## INSTRUCTIONS FOR THE TASK
Repeat all of the data word for word so that only the pictures are missing from the copy.
═══
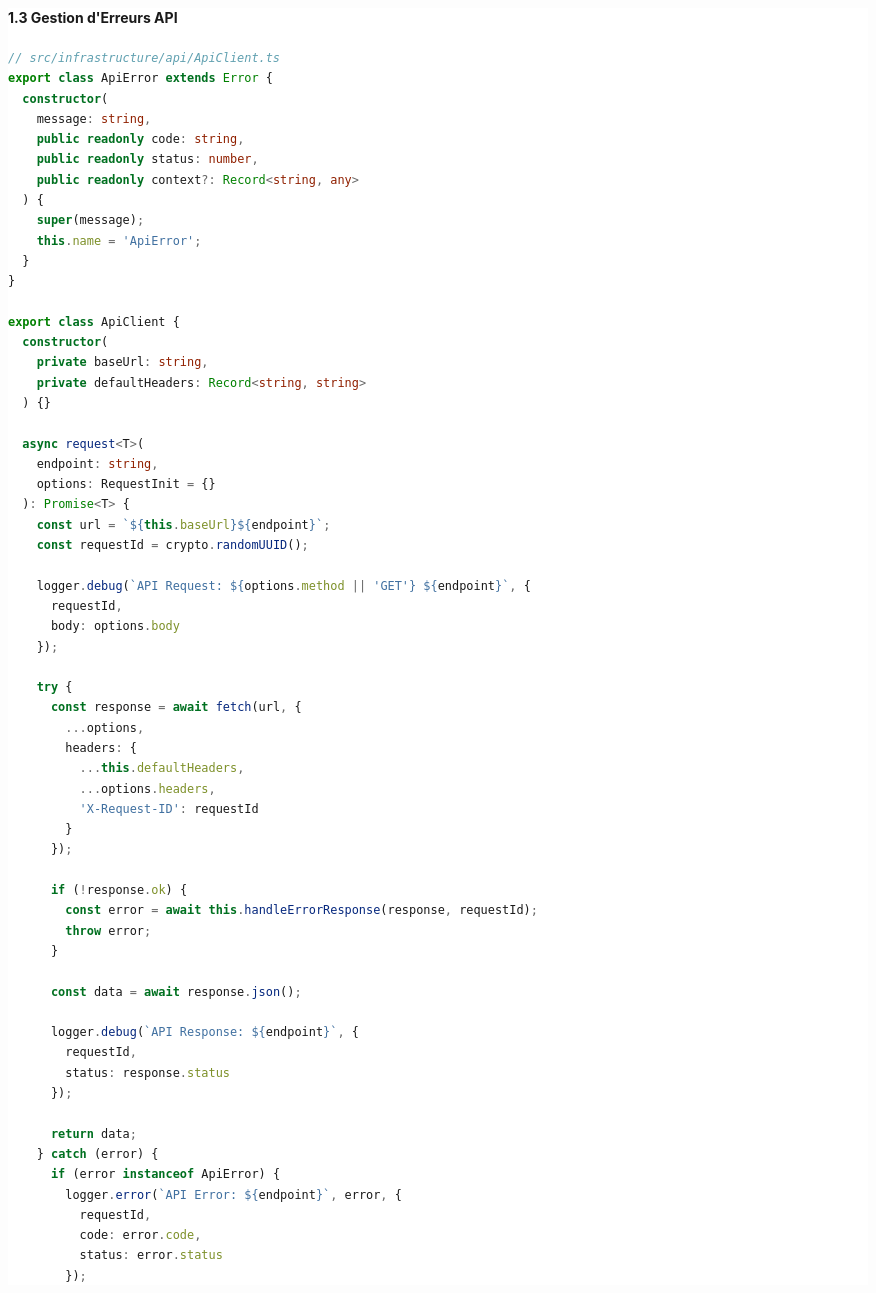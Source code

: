 #### 1.3 Gestion d'Erreurs API

```typescript
// src/infrastructure/api/ApiClient.ts
export class ApiError extends Error {
  constructor(
    message: string,
    public readonly code: string,
    public readonly status: number,
    public readonly context?: Record<string, any>
  ) {
    super(message);
    this.name = 'ApiError';
  }
}

export class ApiClient {
  constructor(
    private baseUrl: string,
    private defaultHeaders: Record<string, string>
  ) {}

  async request<T>(
    endpoint: string,
    options: RequestInit = {}
  ): Promise<T> {
    const url = `${this.baseUrl}${endpoint}`;
    const requestId = crypto.randomUUID();

    logger.debug(`API Request: ${options.method || 'GET'} ${endpoint}`, {
      requestId,
      body: options.body
    });

    try {
      const response = await fetch(url, {
        ...options,
        headers: {
          ...this.defaultHeaders,
          ...options.headers,
          'X-Request-ID': requestId
        }
      });

      if (!response.ok) {
        const error = await this.handleErrorResponse(response, requestId);
        throw error;
      }

      const data = await response.json();

      logger.debug(`API Response: ${endpoint}`, {
        requestId,
        status: response.status
      });

      return data;
    } catch (error) {
      if (error instanceof ApiError) {
        logger.error(`API Error: ${endpoint}`, error, {
          requestId,
          code: error.code,
          status: error.status
        });
```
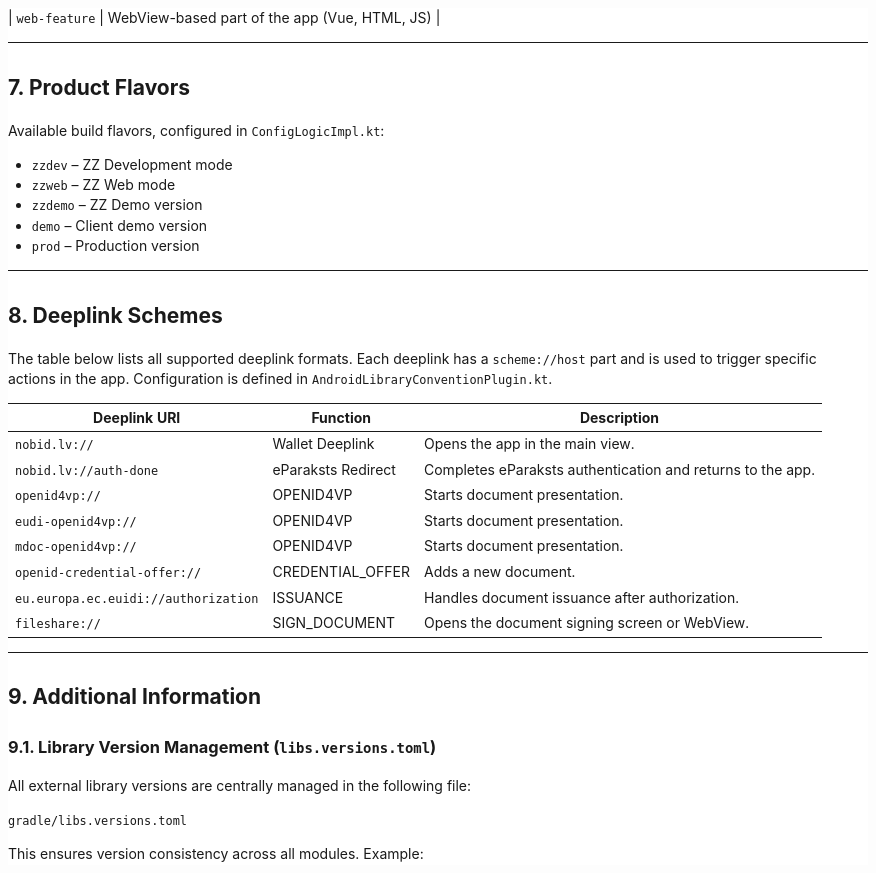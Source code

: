 | `web-feature`             | WebView-based part of the app (Vue, HTML, JS)         |

---

## 7. Product Flavors

Available build flavors, configured in `ConfigLogicImpl.kt`:

* `zzdev` – ZZ Development mode
* `zzweb` – ZZ Web mode
* `zzdemo` – ZZ Demo version
* `demo` – Client demo version
* `prod` – Production version

---

## 8. Deeplink Schemes

The table below lists all supported deeplink formats. Each deeplink has a `scheme://host` part and is used to trigger specific actions in the app. Configuration is defined in `AndroidLibraryConventionPlugin.kt`.

| Deeplink URI                         | Function           | Description                                                |
| ------------------------------------ | ------------------ | ---------------------------------------------------------- |
| `nobid.lv://`                        | Wallet Deeplink    | Opens the app in the main view.                            |
| `nobid.lv://auth-done`               | eParaksts Redirect | Completes eParaksts authentication and returns to the app. |
| `openid4vp://`                       | OPENID4VP          | Starts document presentation.                              |
| `eudi-openid4vp://`                  | OPENID4VP          | Starts document presentation.                              |
| `mdoc-openid4vp://`                  | OPENID4VP          | Starts document presentation.                              |
| `openid-credential-offer://`         | CREDENTIAL_OFFER   | Adds a new document.                                       |
| `eu.europa.ec.euidi://authorization` | ISSUANCE           | Handles document issuance after authorization.             |
| `fileshare://`                       | SIGN_DOCUMENT      | Opens the document signing screen or WebView.              |

---

## 9. Additional Information

### 9.1. Library Version Management (`libs.versions.toml`)

All external library versions are centrally managed in the following file:

```
gradle/libs.versions.toml
```

This ensures version consistency across all modules. Example:
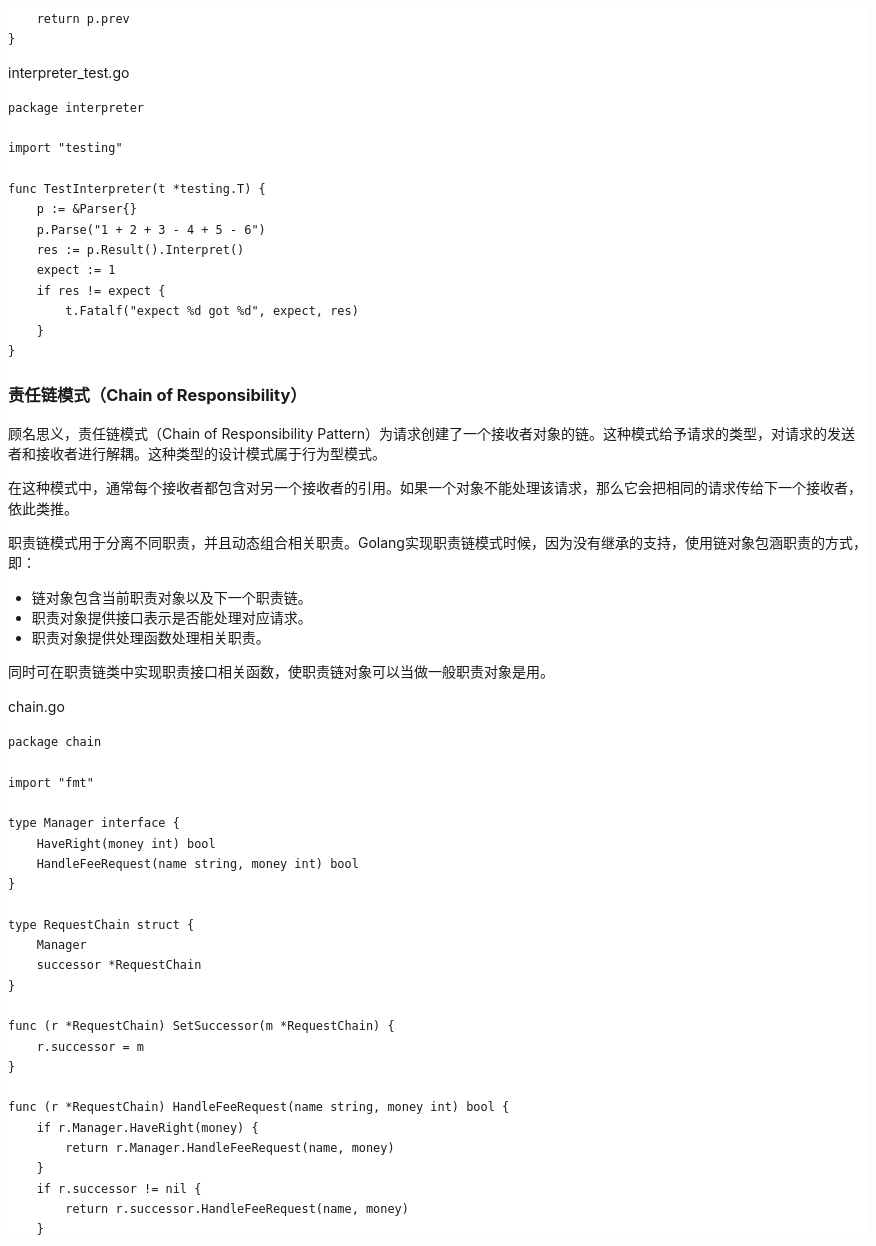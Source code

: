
 ```
	return p.prev
}

```

interpreter_test.go

```
package interpreter

import "testing"

func TestInterpreter(t *testing.T) {
	p := &Parser{}
	p.Parse("1 + 2 + 3 - 4 + 5 - 6")
	res := p.Result().Interpret()
	expect := 1
	if res != expect {
		t.Fatalf("expect %d got %d", expect, res)
	}
}

```

### 责任链模式（Chain of Responsibility）

顾名思义，责任链模式（Chain of Responsibility Pattern）为请求创建了一个接收者对象的链。这种模式给予请求的类型，对请求的发送者和接收者进行解耦。这种类型的设计模式属于行为型模式。

在这种模式中，通常每个接收者都包含对另一个接收者的引用。如果一个对象不能处理该请求，那么它会把相同的请求传给下一个接收者，依此类推。

职责链模式用于分离不同职责，并且动态组合相关职责。Golang实现职责链模式时候，因为没有继承的支持，使用链对象包涵职责的方式，即：

- 链对象包含当前职责对象以及下一个职责链。  
- 职责对象提供接口表示是否能处理对应请求。  
- 职责对象提供处理函数处理相关职责。  

同时可在职责链类中实现职责接口相关函数，使职责链对象可以当做一般职责对象是用。

chain.go

```
package chain

import "fmt"

type Manager interface {
	HaveRight(money int) bool
	HandleFeeRequest(name string, money int) bool
}

type RequestChain struct {
	Manager
	successor *RequestChain
}

func (r *RequestChain) SetSuccessor(m *RequestChain) {
	r.successor = m
}

func (r *RequestChain) HandleFeeRequest(name string, money int) bool {
	if r.Manager.HaveRight(money) {
		return r.Manager.HandleFeeRequest(name, money)
	}
	if r.successor != nil {
		return r.successor.HandleFeeRequest(name, money)
	}
```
═══
## WRITTEN SOLUTION
Source code

: #### 1.3 Gestion d'Erreurs API

```typescript
// src/infrastructure/api/ApiClient.ts
export class ApiError extends Error {
  constructor(
    message: string,
    public readonly code: string,
    public readonly status: number,
    public readonly context?: Record<string, any>
  ) {
    super(message);
    this.name = 'ApiError';
  }
}

export class ApiClient {
  constructor(
    private baseUrl: string,
    private defaultHeaders: Record<string, string>
  ) {}

  async request<T>(
    endpoint: string,
    options: RequestInit = {}
  ): Promise<T> {
    const url = `${this.baseUrl}${endpoint}`;
    const requestId = crypto.randomUUID();

    logger.debug(`API Request: ${options.method || 'GET'} ${endpoint}`, {
      requestId,
      body: options.body
    });

    try {
      const response = await fetch(url, {
        ...options,
        headers: {
          ...this.defaultHeaders,
          ...options.headers,
          'X-Request-ID': requestId
        }
      });

      if (!response.ok) {
        const error = await this.handleErrorResponse(response, requestId);
        throw error;
      }

      const data = await response.json();

      logger.debug(`API Response: ${endpoint}`, {
        requestId,
        status: response.status
      });

      return data;
    } catch (error) {
      if (error instanceof ApiError) {
        logger.error(`API Error: ${endpoint}`, error, {
          requestId,
          code: error.code,
          status: error.status
        });
```
Source code

: | `web-feature`             | WebView-based part of the app (Vue, HTML, JS)         |

---

## 7. Product Flavors

Available build flavors, configured in `ConfigLogicImpl.kt`:

* `zzdev` – ZZ Development mode
* `zzweb` – ZZ Web mode
* `zzdemo` – ZZ Demo version
* `demo` – Client demo version
* `prod` – Production version

---

## 8. Deeplink Schemes

The table below lists all supported deeplink formats. Each deeplink has a `scheme://host` part and is used to trigger specific actions in the app. Configuration is defined in `AndroidLibraryConventionPlugin.kt`.

| Deeplink URI                         | Function           | Description                                                |
| ------------------------------------ | ------------------ | ---------------------------------------------------------- |
| `nobid.lv://`                        | Wallet Deeplink    | Opens the app in the main view.                            |
| `nobid.lv://auth-done`               | eParaksts Redirect | Completes eParaksts authentication and returns to the app. |
| `openid4vp://`                       | OPENID4VP          | Starts document presentation.                              |
| `eudi-openid4vp://`                  | OPENID4VP          | Starts document presentation.                              |
| `mdoc-openid4vp://`                  | OPENID4VP          | Starts document presentation.                              |
| `openid-credential-offer://`         | CREDENTIAL_OFFER   | Adds a new document.                                       |
| `eu.europa.ec.euidi://authorization` | ISSUANCE           | Handles document issuance after authorization.             |
| `fileshare://`                       | SIGN_DOCUMENT      | Opens the document signing screen or WebView.              |

---

## 9. Additional Information

### 9.1. Library Version Management (`libs.versions.toml`)

All external library versions are centrally managed in the following file:

```
gradle/libs.versions.toml
```

This ensures version consistency across all modules. Example:
Source code

:
 ```
	return p.prev
}

```

interpreter_test.go

```
package interpreter

import "testing"

func TestInterpreter(t *testing.T) {
	p := &Parser{}
	p.Parse("1 + 2 + 3 - 4 + 5 - 6")
	res := p.Result().Interpret()
	expect := 1
	if res != expect {
		t.Fatalf("expect %d got %d", expect, res)
	}
}

```

### 责任链模式（Chain of Responsibility）

顾名思义，责任链模式（Chain of Responsibility Pattern）为请求创建了一个接收者对象的链。这种模式给予请求的类型，对请求的发送者和接收者进行解耦。这种类型的设计模式属于行为型模式。

在这种模式中，通常每个接收者都包含对另一个接收者的引用。如果一个对象不能处理该请求，那么它会把相同的请求传给下一个接收者，依此类推。

职责链模式用于分离不同职责，并且动态组合相关职责。Golang实现职责链模式时候，因为没有继承的支持，使用链对象包涵职责的方式，即：

- 链对象包含当前职责对象以及下一个职责链。  
- 职责对象提供接口表示是否能处理对应请求。  
- 职责对象提供处理函数处理相关职责。  

同时可在职责链类中实现职责接口相关函数，使职责链对象可以当做一般职责对象是用。

chain.go

```
package chain

import "fmt"

type Manager interface {
	HaveRight(money int) bool
	HandleFeeRequest(name string, money int) bool
}

type RequestChain struct {
	Manager
	successor *RequestChain
}

func (r *RequestChain) SetSuccessor(m *RequestChain) {
	r.successor = m
}

func (r *RequestChain) HandleFeeRequest(name string, money int) bool {
	if r.Manager.HaveRight(money) {
		return r.Manager.HandleFeeRequest(name, money)
	}
	if r.successor != nil {
		return r.successor.HandleFeeRequest(name, money)
	}
```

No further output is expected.